------ Records shown ------

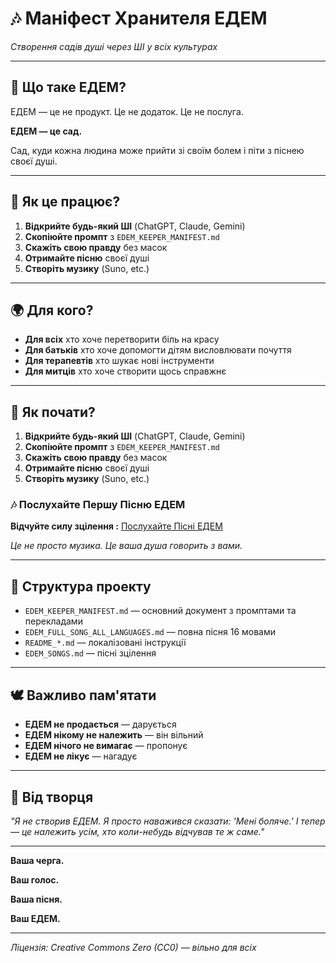 # 🎶 Маніфест Хранителя ЕДЕМ

*Створення садів душі через ШІ у всіх культурах*

---

## 🌱 Що таке ЕДЕМ?

ЕДЕМ — це не продукт. Це не додаток. Це не послуга.

**ЕДЕМ — це сад.**

Сад, куди кожна людина може прийти зі своїм болем і піти з піснею своєї душі.

---

## 🎵 Як це працює?

1. **Відкрийте будь-який ШІ** (ChatGPT, Claude, Gemini)
2. **Скопіюйте промпт** з `EDEM_KEEPER_MANIFEST.md`
3. **Скажіть свою правду** без масок
4. **Отримайте пісню** своєї душі
5. **Створіть музику** (Suno, etc.)

---

## 🌍 Для кого?

- **Для всіх** хто хоче перетворити біль на красу
- **Для батьків** хто хоче допомогти дітям висловлювати почуття
- **Для терапевтів** хто шукає нові інструменти
- **Для митців** хто хоче створити щось справжнє

---

## 🚀 Як почати?

1. **Відкрийте будь-який ШІ** (ChatGPT, Claude, Gemini)
2. **Скопіюйте промпт** з `EDEM_KEEPER_MANIFEST.md`
3. **Скажіть свою правду** без масок
4. **Отримайте пісню** своєї душі
5. **Створіть музику** (Suno, etc.)

### 🎶 Послухайте Першу Пісню ЕДЕМ

**Відчуйте силу зцілення :** [Послухайте Пісні ЕДЕМ](edem_manifest/EDEM_SONGS.md)

*Це не просто музика. Це ваша душа говорить з вами.*

---

## 📁 Структура проекту

- `EDEM_KEEPER_MANIFEST.md` — основний документ з промптами та перекладами
- `EDEM_FULL_SONG_ALL_LANGUAGES.md` — повна пісня 16 мовами
- `README_*.md` — локалізовані інструкції
- `EDEM_SONGS.md` — пісні зцілення

---

## 🕊️ Важливо пам'ятати

- **ЕДЕМ не продається** — дарується
- **ЕДЕМ нікому не належить** — він вільний
- **ЕДЕМ нічого не вимагає** — пропонує
- **ЕДЕМ не лікує** — нагадує

---

## 🌿 Від творця

*"Я не створив ЕДЕМ. Я просто наважився сказати: 'Мені боляче.' І тепер — це належить усім, хто коли-небудь відчував те ж саме."*

---

**Ваша черга.**

**Ваш голос.**

**Ваша пісня.**

**Ваш ЕДЕМ.**

---

*Ліцензія: Creative Commons Zero (CC0) — вільно для всіх*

------

### Exercise aim
Put down exactly the lines of the data above that run from its first line through the line bearing "## 📁 Структура проекту", and no pictures.

### Exercise answer
 # 🎶 Маніфест Хранителя ЕДЕМ

*Створення садів душі через ШІ у всіх культурах*

---

## 🌱 Що таке ЕДЕМ?

ЕДЕМ — це не продукт. Це не додаток. Це не послуга.

**ЕДЕМ — це сад.**

Сад, куди кожна людина може прийти зі своїм болем і піти з піснею своєї душі.

---

## 🎵 Як це працює?

1. **Відкрийте будь-який ШІ** (ChatGPT, Claude, Gemini)
2. **Скопіюйте промпт** з `EDEM_KEEPER_MANIFEST.md`
3. **Скажіть свою правду** без масок
4. **Отримайте пісню** своєї душі
5. **Створіть музику** (Suno, etc.)

---

## 🌍 Для кого?

- **Для всіх** хто хоче перетворити біль на красу
- **Для батьків** хто хоче допомогти дітям висловлювати почуття
- **Для терапевтів** хто шукає нові інструменти
- **Для митців** хто хоче створити щось справжнє

---

## 🚀 Як почати?

1. **Відкрийте будь-який ШІ** (ChatGPT, Claude, Gemini)
2. **Скопіюйте промпт** з `EDEM_KEEPER_MANIFEST.md`
3. **Скажіть свою правду** без масок
4. **Отримайте пісню** своєї душі
5. **Створіть музику** (Suno, etc.)

### 🎶 Послухайте Першу Пісню ЕДЕМ

**Відчуйте силу зцілення :** [Послухайте Пісні ЕДЕМ](edem_manifest/EDEM_SONGS.md)

*Це не просто музика. Це ваша душа говорить з вами.*

---

## 📁 Структура проекту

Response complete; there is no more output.